Furthermore, hers was a thesis that split abortion into two false categories – early abortion/good, and late abortion/bad (though still necessary).  It focussed on early (atypical) abortions because later (typical) abortions produce remains that look too uncomfortably human.  The documentary thus became a subtle statement that abortions up to say, 12 weeks are OK, and should be the norm, and that women should be allowed access to abortion without the permission of two doctors – and that such measures should be incorporated into any amendment of the 1967 Abortion Act.  It was thus Marie Stopes’ (and all the other abortion agencies’) propaganda.  There was not a hint that abortion fails women, or that it might be a good idea to offer some alternatives.  But while that notion would be good for women and their unborn children, it would, of course, be bad for Marie Stopes and the others.
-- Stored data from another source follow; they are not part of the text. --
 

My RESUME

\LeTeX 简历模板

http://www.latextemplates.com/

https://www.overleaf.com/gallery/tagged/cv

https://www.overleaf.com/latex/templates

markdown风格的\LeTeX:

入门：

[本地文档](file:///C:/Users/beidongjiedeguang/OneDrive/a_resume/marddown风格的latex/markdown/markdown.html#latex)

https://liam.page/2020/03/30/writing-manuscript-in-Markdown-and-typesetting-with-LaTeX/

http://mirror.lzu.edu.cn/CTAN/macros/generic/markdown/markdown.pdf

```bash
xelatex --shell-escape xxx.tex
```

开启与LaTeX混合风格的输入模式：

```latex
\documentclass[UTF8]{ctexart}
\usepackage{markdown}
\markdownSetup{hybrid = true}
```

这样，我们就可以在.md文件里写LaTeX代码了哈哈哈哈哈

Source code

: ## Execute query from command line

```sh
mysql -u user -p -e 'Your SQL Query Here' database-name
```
Nevertheless, it was somewhat heartening to learn that late abortions disturb those in the pro-choice camp.  They should do.  But for those in the pro-life camp, gestational age is a minor issue – the reality, as the renowned US feminist, Naomi Wolf discovered, is that ‘every abortion [early or late] stops a beating heart.’  By ‘late’, most people would mean when ‘it’ looks human.  This would perhaps be at about 8 weeks, when the fingers and toes are all countable.  But Black’s film missed that vital link, namely, the continuum of development between the early, of say 4 weeks, and the late, of say 21 weeks.  Moreover, if 21 weeks is objectionable, then what about 20 weeks and 6 days, or 20 weeks and 5 days?  There is a logic here that the pro-abortionists will not face up to.
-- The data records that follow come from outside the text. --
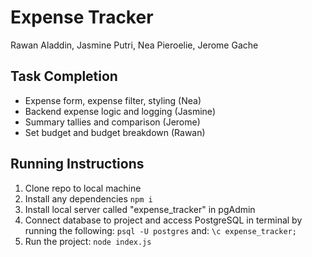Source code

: # Expense Tracker 
Rawan Aladdin, Jasmine Putri, Nea Pieroelie, Jerome Gache
## Task Completion
- Expense form, expense filter, styling (Nea)
- Backend expense logic and logging (Jasmine)
- Summary tallies and comparison (Jerome)
- Set budget and budget breakdown (Rawan)
## Running Instructions
1. Clone repo to local machine
2. Install any dependencies
   ``` npm i ```
3. Install local server called "expense_tracker" in pgAdmin
4. Connect database to project and access PostgreSQL in terminal by running the following:
  ```psql -U postgres```
 and:
```\c expense_tracker;```
5. Run the project:
   ```node index.js```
The final muddle came as Julia Black drew her programme to a close. ‘So there are the facts – no more secrets.’  ‘So I now realise that it is possible to be opposed to what abortion actually is, and still be pro-choice’, she bewilderingly declared.  ‘So the battle for and against abortion can now really begin.  Which side of the fence you fall is up to you.’  Baffling, or what?

The Dangers of My Foetus
While it may be true that the majority of people in Britain currently support so-called ‘abortion on demand’, or ‘the free supply of abortion’, it is certainly also true that the majority have not thought much about the issue – in other words, they are lazy liberals.  They are either in ignorance or denial, simply because these are easier positions to hold – easier than having to confront the realities of the issue.  And we should know, because we were once among them!
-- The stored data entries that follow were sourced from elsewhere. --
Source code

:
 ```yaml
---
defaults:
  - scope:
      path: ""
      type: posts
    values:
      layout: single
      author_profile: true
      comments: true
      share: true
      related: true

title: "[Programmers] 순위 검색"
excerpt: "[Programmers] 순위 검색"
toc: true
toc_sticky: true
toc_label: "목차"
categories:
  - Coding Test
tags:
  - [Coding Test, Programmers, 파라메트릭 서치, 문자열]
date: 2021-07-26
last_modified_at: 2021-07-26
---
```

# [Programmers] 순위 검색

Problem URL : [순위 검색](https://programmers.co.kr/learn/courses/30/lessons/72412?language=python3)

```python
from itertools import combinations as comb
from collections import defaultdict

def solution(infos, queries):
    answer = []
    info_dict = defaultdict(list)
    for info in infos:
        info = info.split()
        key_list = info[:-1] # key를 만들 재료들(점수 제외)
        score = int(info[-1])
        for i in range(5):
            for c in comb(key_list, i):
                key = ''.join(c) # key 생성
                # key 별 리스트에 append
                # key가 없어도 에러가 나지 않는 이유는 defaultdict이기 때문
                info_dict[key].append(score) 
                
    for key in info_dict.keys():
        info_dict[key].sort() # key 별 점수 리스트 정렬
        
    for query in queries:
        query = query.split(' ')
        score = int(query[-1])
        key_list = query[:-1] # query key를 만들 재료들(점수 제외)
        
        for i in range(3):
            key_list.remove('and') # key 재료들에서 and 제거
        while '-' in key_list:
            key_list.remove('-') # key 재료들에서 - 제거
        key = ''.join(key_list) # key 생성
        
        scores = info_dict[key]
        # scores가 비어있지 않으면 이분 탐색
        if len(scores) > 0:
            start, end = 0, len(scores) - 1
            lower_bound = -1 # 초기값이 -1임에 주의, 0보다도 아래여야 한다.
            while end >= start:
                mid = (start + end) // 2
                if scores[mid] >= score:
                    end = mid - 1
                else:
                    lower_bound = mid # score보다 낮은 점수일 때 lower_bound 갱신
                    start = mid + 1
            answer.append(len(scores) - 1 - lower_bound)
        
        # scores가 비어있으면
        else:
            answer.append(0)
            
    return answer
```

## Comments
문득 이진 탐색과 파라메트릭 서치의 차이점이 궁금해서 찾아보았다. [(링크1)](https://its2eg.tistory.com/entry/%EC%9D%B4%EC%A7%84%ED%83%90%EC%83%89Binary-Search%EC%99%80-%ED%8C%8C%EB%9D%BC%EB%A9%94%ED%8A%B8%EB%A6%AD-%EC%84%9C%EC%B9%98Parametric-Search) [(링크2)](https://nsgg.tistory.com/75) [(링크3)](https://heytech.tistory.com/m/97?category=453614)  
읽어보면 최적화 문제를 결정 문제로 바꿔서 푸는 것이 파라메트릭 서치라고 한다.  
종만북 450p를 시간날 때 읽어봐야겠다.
Consequently, there is a huge danger in a programme like this.  Julia Black believed that she ‘would engage with the reality’, but instead she used her programme to deny that very reality.  Now that the British public has actually seen an abortion, there can be nothing more to see, or say, about the subject, can there?  But what really has happened is that the British public has seen only a version of abortion.

‘Woe to those who call evil good …’ [Isaiah 5: 20].  When wickedness is depicted as praiseworthy, we are in deep, deep trouble.  The frightening outcome is that we can be shocked one minute, and then anaesthetised to it the next.  Now we have all seen an actual abortion (and for many that will be memorably abhorrent), what now?  Where can reality TV go next?  It cannot be euthanasia, because that was shown on British TV in Death on Request, way back in 1995.  It will surely have to be infanticide, the killing of a newborn.

Yes, My Foetus probably did shock some viewers, but by now most of those pricked consciences will be seared (again) and will remain so.  Unless ….. unless we continue to speak up and argue the pro-life case … unless we present the truth, powerfully yet winsomely … unless we care for the would-be clients and victims of abortion … unless we seek to reawaken the consciences of those TV viewers, and all the other men and women who bear the imago Dei.